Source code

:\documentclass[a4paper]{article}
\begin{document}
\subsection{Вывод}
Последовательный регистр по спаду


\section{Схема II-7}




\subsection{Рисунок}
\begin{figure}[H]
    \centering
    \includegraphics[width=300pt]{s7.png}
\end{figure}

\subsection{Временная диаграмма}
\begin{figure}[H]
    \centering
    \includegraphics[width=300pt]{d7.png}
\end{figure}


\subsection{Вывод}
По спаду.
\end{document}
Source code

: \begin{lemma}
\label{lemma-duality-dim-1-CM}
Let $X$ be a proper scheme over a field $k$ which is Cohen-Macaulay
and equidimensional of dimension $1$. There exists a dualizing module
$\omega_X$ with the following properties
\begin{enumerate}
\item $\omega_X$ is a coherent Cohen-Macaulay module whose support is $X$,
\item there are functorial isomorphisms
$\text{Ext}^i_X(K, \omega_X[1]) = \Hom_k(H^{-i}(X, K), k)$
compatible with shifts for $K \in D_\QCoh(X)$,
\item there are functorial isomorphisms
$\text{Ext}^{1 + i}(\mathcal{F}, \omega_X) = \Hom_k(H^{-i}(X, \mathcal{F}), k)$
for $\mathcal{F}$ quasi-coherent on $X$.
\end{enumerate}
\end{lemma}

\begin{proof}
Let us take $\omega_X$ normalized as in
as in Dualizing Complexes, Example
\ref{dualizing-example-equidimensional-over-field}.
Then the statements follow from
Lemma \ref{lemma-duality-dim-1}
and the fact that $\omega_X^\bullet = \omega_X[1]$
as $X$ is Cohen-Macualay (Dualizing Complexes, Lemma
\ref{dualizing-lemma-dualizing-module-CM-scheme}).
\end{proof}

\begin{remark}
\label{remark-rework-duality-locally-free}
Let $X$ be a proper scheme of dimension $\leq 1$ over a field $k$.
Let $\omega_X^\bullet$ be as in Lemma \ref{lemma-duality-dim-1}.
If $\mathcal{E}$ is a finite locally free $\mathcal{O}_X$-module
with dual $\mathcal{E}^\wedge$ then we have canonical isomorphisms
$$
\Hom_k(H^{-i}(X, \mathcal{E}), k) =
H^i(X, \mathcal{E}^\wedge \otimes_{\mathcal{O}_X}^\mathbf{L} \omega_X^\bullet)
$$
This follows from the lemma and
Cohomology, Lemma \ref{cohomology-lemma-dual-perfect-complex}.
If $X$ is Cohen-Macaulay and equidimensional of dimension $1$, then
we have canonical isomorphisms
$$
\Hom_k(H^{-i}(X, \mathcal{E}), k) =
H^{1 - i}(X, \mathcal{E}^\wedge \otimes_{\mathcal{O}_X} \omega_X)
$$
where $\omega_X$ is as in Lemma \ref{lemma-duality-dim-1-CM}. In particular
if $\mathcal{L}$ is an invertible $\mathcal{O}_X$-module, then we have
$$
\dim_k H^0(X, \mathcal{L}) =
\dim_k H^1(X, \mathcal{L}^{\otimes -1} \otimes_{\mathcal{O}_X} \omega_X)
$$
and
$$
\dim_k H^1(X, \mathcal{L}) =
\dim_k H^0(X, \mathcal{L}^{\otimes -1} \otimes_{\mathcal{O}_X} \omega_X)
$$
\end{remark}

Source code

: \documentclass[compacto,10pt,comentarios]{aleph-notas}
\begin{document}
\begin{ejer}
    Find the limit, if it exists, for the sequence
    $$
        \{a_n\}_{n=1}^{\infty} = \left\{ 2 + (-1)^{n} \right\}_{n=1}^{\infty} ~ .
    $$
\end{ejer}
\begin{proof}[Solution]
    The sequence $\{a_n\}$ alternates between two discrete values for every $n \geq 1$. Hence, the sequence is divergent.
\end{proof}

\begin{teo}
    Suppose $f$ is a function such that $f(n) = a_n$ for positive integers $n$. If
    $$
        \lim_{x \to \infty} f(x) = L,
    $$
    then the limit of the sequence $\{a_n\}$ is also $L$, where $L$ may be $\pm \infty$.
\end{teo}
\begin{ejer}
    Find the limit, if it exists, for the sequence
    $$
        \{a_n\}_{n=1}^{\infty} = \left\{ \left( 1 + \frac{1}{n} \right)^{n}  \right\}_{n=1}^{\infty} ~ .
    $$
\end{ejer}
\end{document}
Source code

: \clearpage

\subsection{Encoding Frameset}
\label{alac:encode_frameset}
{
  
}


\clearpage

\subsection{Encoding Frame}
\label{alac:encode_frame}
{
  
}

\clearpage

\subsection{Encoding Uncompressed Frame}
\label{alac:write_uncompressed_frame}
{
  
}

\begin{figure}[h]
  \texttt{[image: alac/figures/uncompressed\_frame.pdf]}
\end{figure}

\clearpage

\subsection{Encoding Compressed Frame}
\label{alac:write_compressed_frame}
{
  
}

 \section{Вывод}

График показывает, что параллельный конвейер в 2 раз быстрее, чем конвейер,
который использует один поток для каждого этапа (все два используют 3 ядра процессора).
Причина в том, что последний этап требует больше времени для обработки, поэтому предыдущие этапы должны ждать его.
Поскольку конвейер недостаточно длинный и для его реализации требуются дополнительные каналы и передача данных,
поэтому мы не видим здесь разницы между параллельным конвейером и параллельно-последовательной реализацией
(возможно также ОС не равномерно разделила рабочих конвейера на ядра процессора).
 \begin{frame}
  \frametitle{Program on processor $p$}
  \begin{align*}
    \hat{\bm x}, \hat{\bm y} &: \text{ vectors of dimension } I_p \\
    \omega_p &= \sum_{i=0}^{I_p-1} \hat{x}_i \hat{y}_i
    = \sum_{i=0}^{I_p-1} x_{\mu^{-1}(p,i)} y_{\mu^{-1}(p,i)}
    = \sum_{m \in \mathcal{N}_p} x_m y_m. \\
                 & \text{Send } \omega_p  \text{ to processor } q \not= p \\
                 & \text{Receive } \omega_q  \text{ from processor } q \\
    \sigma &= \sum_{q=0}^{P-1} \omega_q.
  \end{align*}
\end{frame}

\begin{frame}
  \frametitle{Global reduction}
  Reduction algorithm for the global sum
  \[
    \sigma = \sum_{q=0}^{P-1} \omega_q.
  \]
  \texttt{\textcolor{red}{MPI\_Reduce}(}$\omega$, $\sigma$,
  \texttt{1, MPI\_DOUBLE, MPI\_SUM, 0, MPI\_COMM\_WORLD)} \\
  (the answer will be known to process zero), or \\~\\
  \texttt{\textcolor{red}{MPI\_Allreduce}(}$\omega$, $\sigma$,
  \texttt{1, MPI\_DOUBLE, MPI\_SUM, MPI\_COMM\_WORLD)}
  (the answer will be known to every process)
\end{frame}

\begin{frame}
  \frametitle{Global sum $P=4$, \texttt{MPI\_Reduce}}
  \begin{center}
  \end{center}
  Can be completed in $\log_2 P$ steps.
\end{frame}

^^^^^^^^^^^^^^^^

### Task statement:
All lines of the data above must be repeated exactly.

### Output for this exercise:
Source code

:\documentclass[a4paper]{article}
\begin{document}
\subsection{Вывод}
Последовательный регистр по спаду


\section{Схема II-7}




\subsection{Рисунок}
\begin{figure}[H]
    \centering
    \includegraphics[width=300pt]{s7.png}
\end{figure}

\subsection{Временная диаграмма}
\begin{figure}[H]
    \centering
    \includegraphics[width=300pt]{d7.png}
\end{figure}


\subsection{Вывод}
По спаду.
\end{document}
Source code

: \begin{lemma}
\label{lemma-duality-dim-1-CM}
Let $X$ be a proper scheme over a field $k$ which is Cohen-Macaulay
and equidimensional of dimension $1$. There exists a dualizing module
$\omega_X$ with the following properties
\begin{enumerate}
\item $\omega_X$ is a coherent Cohen-Macaulay module whose support is $X$,
\item there are functorial isomorphisms
$\text{Ext}^i_X(K, \omega_X[1]) = \Hom_k(H^{-i}(X, K), k)$
compatible with shifts for $K \in D_\QCoh(X)$,
\item there are functorial isomorphisms
$\text{Ext}^{1 + i}(\mathcal{F}, \omega_X) = \Hom_k(H^{-i}(X, \mathcal{F}), k)$
for $\mathcal{F}$ quasi-coherent on $X$.
\end{enumerate}
\end{lemma}

\begin{proof}
Let us take $\omega_X$ normalized as in
as in Dualizing Complexes, Example
\ref{dualizing-example-equidimensional-over-field}.
Then the statements follow from
Lemma \ref{lemma-duality-dim-1}
and the fact that $\omega_X^\bullet = \omega_X[1]$
as $X$ is Cohen-Macualay (Dualizing Complexes, Lemma
\ref{dualizing-lemma-dualizing-module-CM-scheme}).
\end{proof}

\begin{remark}
\label{remark-rework-duality-locally-free}
Let $X$ be a proper scheme of dimension $\leq 1$ over a field $k$.
Let $\omega_X^\bullet$ be as in Lemma \ref{lemma-duality-dim-1}.
If $\mathcal{E}$ is a finite locally free $\mathcal{O}_X$-module
with dual $\mathcal{E}^\wedge$ then we have canonical isomorphisms
$$
\Hom_k(H^{-i}(X, \mathcal{E}), k) =
H^i(X, \mathcal{E}^\wedge \otimes_{\mathcal{O}_X}^\mathbf{L} \omega_X^\bullet)
$$
This follows from the lemma and
Cohomology, Lemma \ref{cohomology-lemma-dual-perfect-complex}.
If $X$ is Cohen-Macaulay and equidimensional of dimension $1$, then
we have canonical isomorphisms
$$
\Hom_k(H^{-i}(X, \mathcal{E}), k) =
H^{1 - i}(X, \mathcal{E}^\wedge \otimes_{\mathcal{O}_X} \omega_X)
$$
where $\omega_X$ is as in Lemma \ref{lemma-duality-dim-1-CM}. In particular
if $\mathcal{L}$ is an invertible $\mathcal{O}_X$-module, then we have
$$
\dim_k H^0(X, \mathcal{L}) =
\dim_k H^1(X, \mathcal{L}^{\otimes -1} \otimes_{\mathcal{O}_X} \omega_X)
$$
and
$$
\dim_k H^1(X, \mathcal{L}) =
\dim_k H^0(X, \mathcal{L}^{\otimes -1} \otimes_{\mathcal{O}_X} \omega_X)
$$
\end{remark}

Source code

: \documentclass[compacto,10pt,comentarios]{aleph-notas}
\begin{document}
\begin{ejer}
    Find the limit, if it exists, for the sequence
    $$
        \{a_n\}_{n=1}^{\infty} = \left\{ 2 + (-1)^{n} \right\}_{n=1}^{\infty} ~ .
    $$
\end{ejer}
\begin{proof}[Solution]
    The sequence $\{a_n\}$ alternates between two discrete values for every $n \geq 1$. Hence, the sequence is divergent.
\end{proof}

\begin{teo}
    Suppose $f$ is a function such that $f(n) = a_n$ for positive integers $n$. If
    $$
        \lim_{x \to \infty} f(x) = L,
    $$
    then the limit of the sequence $\{a_n\}$ is also $L$, where $L$ may be $\pm \infty$.
\end{teo}
\begin{ejer}
    Find the limit, if it exists, for the sequence
    $$
        \{a_n\}_{n=1}^{\infty} = \left\{ \left( 1 + \frac{1}{n} \right)^{n}  \right\}_{n=1}^{\infty} ~ .
    $$
\end{ejer}
\end{document}
Source code

: \clearpage

\subsection{Encoding Frameset}
\label{alac:encode_frameset}
{
  
}


\clearpage

\subsection{Encoding Frame}
\label{alac:encode_frame}
{
  
}

\clearpage

\subsection{Encoding Uncompressed Frame}
\label{alac:write_uncompressed_frame}
{
  
}

\begin{figure}[h]
  \texttt{[image: alac/figures/uncompressed\_frame.pdf]}
\end{figure}

\clearpage

\subsection{Encoding Compressed Frame}
\label{alac:write_compressed_frame}
{
  
}

 \section{Вывод}

График показывает, что параллельный конвейер в 2 раз быстрее, чем конвейер,
который использует один поток для каждого этапа (все два используют 3 ядра процессора).
Причина в том, что последний этап требует больше времени для обработки, поэтому предыдущие этапы должны ждать его.
Поскольку конвейер недостаточно длинный и для его реализации требуются дополнительные каналы и передача данных,
поэтому мы не видим здесь разницы между параллельным конвейером и параллельно-последовательной реализацией
(возможно также ОС не равномерно разделила рабочих конвейера на ядра процессора).
 \begin{frame}
  \frametitle{Program on processor $p$}
  \begin{align*}
    \hat{\bm x}, \hat{\bm y} &: \text{ vectors of dimension } I_p \\
    \omega_p &= \sum_{i=0}^{I_p-1} \hat{x}_i \hat{y}_i
    = \sum_{i=0}^{I_p-1} x_{\mu^{-1}(p,i)} y_{\mu^{-1}(p,i)}
    = \sum_{m \in \mathcal{N}_p} x_m y_m. \\
                 & \text{Send } \omega_p  \text{ to processor } q \not= p \\
                 & \text{Receive } \omega_q  \text{ from processor } q \\
    \sigma &= \sum_{q=0}^{P-1} \omega_q.
  \end{align*}
\end{frame}

\begin{frame}
  \frametitle{Global reduction}
  Reduction algorithm for the global sum
  \[
    \sigma = \sum_{q=0}^{P-1} \omega_q.
  \]
  \texttt{\textcolor{red}{MPI\_Reduce}(}$\omega$, $\sigma$,
  \texttt{1, MPI\_DOUBLE, MPI\_SUM, 0, MPI\_COMM\_WORLD)} \\
  (the answer will be known to process zero), or \\~\\
  \texttt{\textcolor{red}{MPI\_Allreduce}(}$\omega$, $\sigma$,
  \texttt{1, MPI\_DOUBLE, MPI\_SUM, MPI\_COMM\_WORLD)}
  (the answer will be known to every process)
\end{frame}

\begin{frame}
  \frametitle{Global sum $P=4$, \texttt{MPI\_Reduce}}
  \begin{center}
  \end{center}
  Can be completed in $\log_2 P$ steps.
\end{frame}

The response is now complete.